(Collected data)
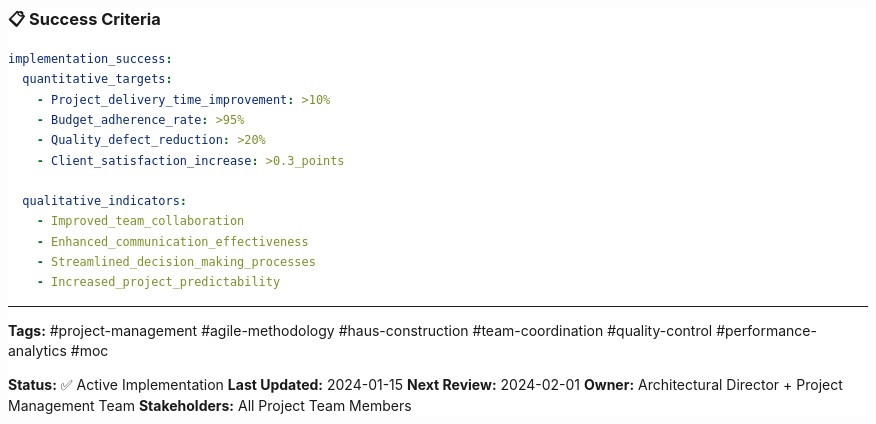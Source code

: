 ### 📋 Success Criteria
```yaml
implementation_success:
  quantitative_targets:
    - Project_delivery_time_improvement: >10%
    - Budget_adherence_rate: >95%
    - Quality_defect_reduction: >20%
    - Client_satisfaction_increase: >0.3_points
    
  qualitative_indicators:
    - Improved_team_collaboration
    - Enhanced_communication_effectiveness
    - Streamlined_decision_making_processes
    - Increased_project_predictability
```

---

**Tags:** #project-management #agile-methodology #haus-construction #team-coordination #quality-control #performance-analytics #moc

**Status:** ✅ Active Implementation
**Last Updated:** 2024-01-15
**Next Review:** 2024-02-01
**Owner:** Architectural Director + Project Management Team
**Stakeholders:** All Project Team Members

Task to carry out: Leave the images out and print each entry exactly.

Answer for the task:
Source code

: ### 📋 Success Criteria
```yaml
implementation_success:
  quantitative_targets:
    - Project_delivery_time_improvement: >10%
    - Budget_adherence_rate: >95%
    - Quality_defect_reduction: >20%
    - Client_satisfaction_increase: >0.3_points
    
  qualitative_indicators:
    - Improved_team_collaboration
    - Enhanced_communication_effectiveness
    - Streamlined_decision_making_processes
    - Increased_project_predictability
```

---

**Tags:** #project-management #agile-methodology #haus-construction #team-coordination #quality-control #performance-analytics #moc

**Status:** ✅ Active Implementation
**Last Updated:** 2024-01-15
**Next Review:** 2024-02-01
**Owner:** Architectural Director + Project Management Team
**Stakeholders:** All Project Team Members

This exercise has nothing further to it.